The best mom bloggers have become brand advocates because of their incredible ability to connect to their audience and tell stories. Which makes for great marketing. They were already using images for their stories. Many have become talented photographers in the process, making them an even better fit with Pinterest.
I don’t remember anyone asking when Wikipedia, Reddit, or Digg would be less male-dominated. And if there was an anti-social social network it would be Wikipedia. Or if there were an anti-social CEO it would be Mark Zuckerberg (though he’s gotten better).
Both Digg and Wikipedia have generally obnoxious and rude cultures. They are also anti-marketing.

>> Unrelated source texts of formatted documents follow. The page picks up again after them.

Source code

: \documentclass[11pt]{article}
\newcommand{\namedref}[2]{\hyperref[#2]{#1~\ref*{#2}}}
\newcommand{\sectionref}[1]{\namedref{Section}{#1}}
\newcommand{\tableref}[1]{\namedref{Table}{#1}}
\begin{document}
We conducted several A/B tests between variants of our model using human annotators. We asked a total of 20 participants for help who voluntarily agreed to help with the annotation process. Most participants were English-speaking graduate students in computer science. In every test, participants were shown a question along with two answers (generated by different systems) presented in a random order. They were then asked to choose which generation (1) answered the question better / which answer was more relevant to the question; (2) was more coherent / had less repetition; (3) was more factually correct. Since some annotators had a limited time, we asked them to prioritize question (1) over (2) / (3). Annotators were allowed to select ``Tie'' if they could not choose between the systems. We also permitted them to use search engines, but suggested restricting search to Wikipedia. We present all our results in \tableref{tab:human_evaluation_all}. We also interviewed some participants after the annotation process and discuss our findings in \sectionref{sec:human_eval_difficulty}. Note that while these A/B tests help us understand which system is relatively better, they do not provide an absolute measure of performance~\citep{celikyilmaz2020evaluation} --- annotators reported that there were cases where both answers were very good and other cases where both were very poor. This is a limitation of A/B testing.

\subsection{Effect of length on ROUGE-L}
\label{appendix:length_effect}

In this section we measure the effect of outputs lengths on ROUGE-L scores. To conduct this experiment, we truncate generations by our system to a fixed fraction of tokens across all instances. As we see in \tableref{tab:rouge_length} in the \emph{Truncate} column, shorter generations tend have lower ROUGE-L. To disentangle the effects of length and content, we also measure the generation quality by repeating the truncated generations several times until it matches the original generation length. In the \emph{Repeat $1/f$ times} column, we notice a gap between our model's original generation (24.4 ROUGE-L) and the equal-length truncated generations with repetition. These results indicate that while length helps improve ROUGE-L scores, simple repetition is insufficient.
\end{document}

Just try it and you’ll be eaten up. They are ruthless. The regulars are anti-business. Digg has died and Wikipedia has fundraising drives to support itself. If there was a social network that I’d tell most businesses not to participate in, it would be them.

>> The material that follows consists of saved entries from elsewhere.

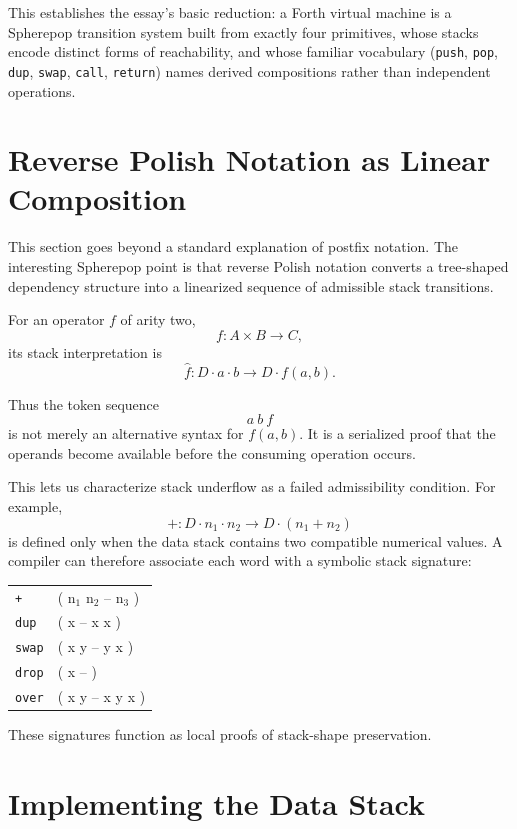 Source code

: \documentclass[12pt]{article}
\begin{document}
This establishes the essay's basic reduction: a Forth virtual machine is a Spherepop transition system built from exactly four primitives, whose stacks encode distinct forms of reachability, and whose familiar vocabulary (\texttt{push}, \texttt{pop}, \texttt{dup}, \texttt{swap}, \texttt{call}, \texttt{return}) names derived compositions rather than independent operations.

\section{Reverse Polish Notation as Linear Composition}

This section goes beyond a standard explanation of postfix notation. The interesting Spherepop point is that reverse Polish notation converts a tree-shaped dependency structure into a linearized sequence of admissible stack transitions.

For an operator \(f\) of arity two,
\[
f : A\times B\to C,
\]
its stack interpretation is
\[
\widehat{f} : D\cdot a\cdot b \longrightarrow D\cdot f(a,b).
\]

Thus the token sequence
\[
a\ b\ f
\]
is not merely an alternative syntax for \(f(a,b)\). It is a serialized proof that the operands become available before the consuming operation occurs.

This lets us characterize stack underflow as a failed admissibility condition. For example,
\[
+ : D\cdot n_1\cdot n_2 \to D\cdot(n_1+n_2)
\]
is defined only when the data stack contains two compatible numerical values. A compiler can therefore associate each word with a symbolic stack signature:

\begin{center}
\begin{tabular}{ll}
\texttt{+}    & ( n$_1$ n$_2$ -- n$_3$ ) \\
\texttt{dup}  & ( x -- x x ) \\
\texttt{swap} & ( x y -- y x ) \\
\texttt{drop} & ( x -- ) \\
\texttt{over} & ( x y -- x y x )
\end{tabular}
\end{center}

These signatures function as local proofs of stack-shape preservation.

\section{Implementing the Data Stack}
\end{document}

I’ll take cute and people who shower any time over mean.
When I’m asked if Pinterest will draw more men, I say only if they change their categories. Digg’s categories include business, gaming, politics, science, sports, and technology. Compare that to Pinterest where the categories are things like pets, art, fitness, gardening, weddings, and hair & beauty. Of course these categories will attract more women than men on Pinterest.
That doesn’t mean men won’t join or be successful on Pinterest? No, but I believe Pinterest will continue to be heavily skewed towards women. And truthfully, I like it that way.